As regards survival rate, decreased expression of TIMP-3 within the cytoplasm of cancer cells was associated with poor disease-free survival of our patients. This is in accord with the observation that overexpression of TIMP-3 in tumor cells inhibits invasion, a function consistent with its role as an MMP inhibitor, and induces apoptosis in vitro [8,9]. Our finding was of weak statistical significance and failed to be confirmed in multivariate analysis, differing from both Span and colleagues [23], who found no prognostic significance for TIMP-3 mRNA levels, and Kotzsch and colleagues [24], who showed low TIMP-3 mRNA levels to be an independent poor prognosticator of patient disease-free survival. This may be due to the differences in the methods used or it may reflect the weak rather than the strong prognostic power of TIMP-3 and the modest number of cases examined. However, in subgroup analyses, decreased immunoexpression of TIMP-3 protein was found to be a significant prognostic indicator of an unfavorable recurrence-free survival in both subgroups of lymph-node-positive and mutant-p53-negative patients. This probably suggests that TIMP-3, as an invasion suppressor, may have a major role in patients with positive lymph nodes in whom the invasive process has been already activated. Moreover, the fact that in our study TIMP-3 was weakly associated with outcome but was fairly strongly associated with p53 status, in combination with the studies suggesting that p53 suppresses TIMP-3 expression, makes one think that TIMP-3 association with outcome may merely be a reflection of p53 status rather than any causal effects that it might have on cancer progression. In other words, p53 may be driving both progression and tumor-associated TIMP-3 expression. However, it is notable that TIMP-3 was still prognostic in the p53-negative subset of cases, suggesting that its correlation with outcome may not merely reflect p53 status but may indeed have an active role in suppressing cancer progression.

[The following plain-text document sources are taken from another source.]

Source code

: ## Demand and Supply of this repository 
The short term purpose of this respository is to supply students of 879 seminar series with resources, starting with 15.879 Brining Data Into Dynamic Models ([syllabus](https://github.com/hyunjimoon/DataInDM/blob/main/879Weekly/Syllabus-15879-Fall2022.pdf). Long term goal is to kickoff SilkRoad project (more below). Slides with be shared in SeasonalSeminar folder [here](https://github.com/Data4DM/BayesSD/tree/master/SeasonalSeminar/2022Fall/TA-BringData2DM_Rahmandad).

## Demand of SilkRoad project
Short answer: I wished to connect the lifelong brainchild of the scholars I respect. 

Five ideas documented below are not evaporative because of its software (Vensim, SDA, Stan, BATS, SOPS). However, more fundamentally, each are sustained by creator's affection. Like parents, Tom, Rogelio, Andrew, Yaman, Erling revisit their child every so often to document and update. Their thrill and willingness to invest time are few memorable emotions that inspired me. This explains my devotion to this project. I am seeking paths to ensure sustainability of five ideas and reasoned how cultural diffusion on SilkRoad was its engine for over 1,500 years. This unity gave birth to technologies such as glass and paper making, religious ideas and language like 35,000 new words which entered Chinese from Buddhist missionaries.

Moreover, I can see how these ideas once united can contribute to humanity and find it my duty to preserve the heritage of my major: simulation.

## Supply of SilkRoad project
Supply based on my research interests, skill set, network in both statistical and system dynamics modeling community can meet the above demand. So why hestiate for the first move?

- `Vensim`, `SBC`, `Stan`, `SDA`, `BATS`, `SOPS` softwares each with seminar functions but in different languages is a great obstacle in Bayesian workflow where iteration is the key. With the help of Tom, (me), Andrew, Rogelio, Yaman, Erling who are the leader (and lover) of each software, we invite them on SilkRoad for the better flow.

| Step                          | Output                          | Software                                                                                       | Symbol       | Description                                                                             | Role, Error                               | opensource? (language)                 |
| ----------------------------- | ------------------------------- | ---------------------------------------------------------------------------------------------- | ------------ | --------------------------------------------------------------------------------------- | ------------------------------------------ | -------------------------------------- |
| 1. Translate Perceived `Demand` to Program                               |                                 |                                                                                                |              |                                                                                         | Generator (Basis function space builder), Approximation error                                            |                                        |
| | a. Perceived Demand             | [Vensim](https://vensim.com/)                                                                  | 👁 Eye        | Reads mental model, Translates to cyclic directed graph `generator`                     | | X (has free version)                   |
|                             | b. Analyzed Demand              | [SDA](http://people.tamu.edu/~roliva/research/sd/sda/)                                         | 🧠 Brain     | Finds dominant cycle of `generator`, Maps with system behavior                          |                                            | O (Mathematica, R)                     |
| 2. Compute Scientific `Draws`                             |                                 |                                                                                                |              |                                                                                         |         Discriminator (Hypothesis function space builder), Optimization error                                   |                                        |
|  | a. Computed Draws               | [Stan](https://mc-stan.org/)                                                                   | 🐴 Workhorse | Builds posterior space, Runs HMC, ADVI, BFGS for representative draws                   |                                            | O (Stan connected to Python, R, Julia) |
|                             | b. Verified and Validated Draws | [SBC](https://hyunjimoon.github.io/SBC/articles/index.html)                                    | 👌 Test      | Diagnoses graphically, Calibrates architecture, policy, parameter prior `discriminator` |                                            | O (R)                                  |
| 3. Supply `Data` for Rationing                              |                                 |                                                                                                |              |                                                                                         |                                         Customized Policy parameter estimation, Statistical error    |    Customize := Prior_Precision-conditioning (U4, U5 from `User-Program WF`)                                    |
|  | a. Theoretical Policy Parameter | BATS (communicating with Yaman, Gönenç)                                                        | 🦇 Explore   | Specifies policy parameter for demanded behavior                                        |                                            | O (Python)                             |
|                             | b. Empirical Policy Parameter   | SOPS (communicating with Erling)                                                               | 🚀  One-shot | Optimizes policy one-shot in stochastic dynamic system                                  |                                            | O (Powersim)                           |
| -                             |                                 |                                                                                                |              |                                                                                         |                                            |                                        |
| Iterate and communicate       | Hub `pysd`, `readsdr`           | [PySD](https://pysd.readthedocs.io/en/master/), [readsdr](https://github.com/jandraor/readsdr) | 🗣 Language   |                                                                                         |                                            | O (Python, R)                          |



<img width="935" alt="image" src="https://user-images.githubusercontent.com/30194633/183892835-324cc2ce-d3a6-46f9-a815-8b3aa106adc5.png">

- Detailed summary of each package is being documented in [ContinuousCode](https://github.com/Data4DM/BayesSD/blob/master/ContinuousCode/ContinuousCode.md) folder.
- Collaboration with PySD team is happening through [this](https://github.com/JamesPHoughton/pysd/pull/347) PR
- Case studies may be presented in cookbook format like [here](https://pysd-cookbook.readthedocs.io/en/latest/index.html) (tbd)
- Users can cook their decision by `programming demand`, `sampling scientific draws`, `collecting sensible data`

Finally, the fact that TIMP-3 protein within fibroblasts was found to have no clinicopathological or prognostic value indicates that, at least in our series of tumor samples, TIMP-3 within cancer cells seems to be more strongly correlated with tumor biological behavior than stromal TIMP-3. Besides, although TIMP-3 has been shown to be bound to the extracellular matrix, to our knowledge there are no studies to elucidate the locations at which TIMP-3 protein takes action.

Conclusion

This is the first immunohistochemical study to show that, of the two tissue localizations of TIMP-3 protein, cancer and stromal, the one within the cancer cells seems to have a more active role in the modulation of tumor phenotype. Thus, decreased expression of TIMP-3 protein within cancer cells seems to be associated with an aggressive tumor phenotype through its correlations with nuclear and histological grade, expression of the proliferation marker topoIIα and expression of the apoptosis-related indicators, mutant p53 and Bcl-2. Moreover, reduced expression of TIMP-3 was found to be a significant prognostic indicator of shortened disease-free survival in the lymph-node-positive and mutant-p53-negative patients, indicating that immunodetection of TIMP-3 protein could improve the prediction of disease recurrence in some subgroups of patients with invasive breast cancer.

Abbreviations

ER = estrogen receptor; MMP = matrix metalloproteinase; PR = progesterone receptor; TIMP = tissue inhibitor of metalloproteinases.

Competing interests

The authors declare that they have no competing interests.

Authors' contributions

EM participated in the design of the study, carried out the immunohistochemical method, performed the statistical analysis and drafted the manuscript. CM and GA classified the invasive carcinomas and carried out the evaluation of the immunohistochemical staining. IG and LN participated in the design and the coordination of the study. SM and AK collected the human tissue. All authors read and approved the final manuscript.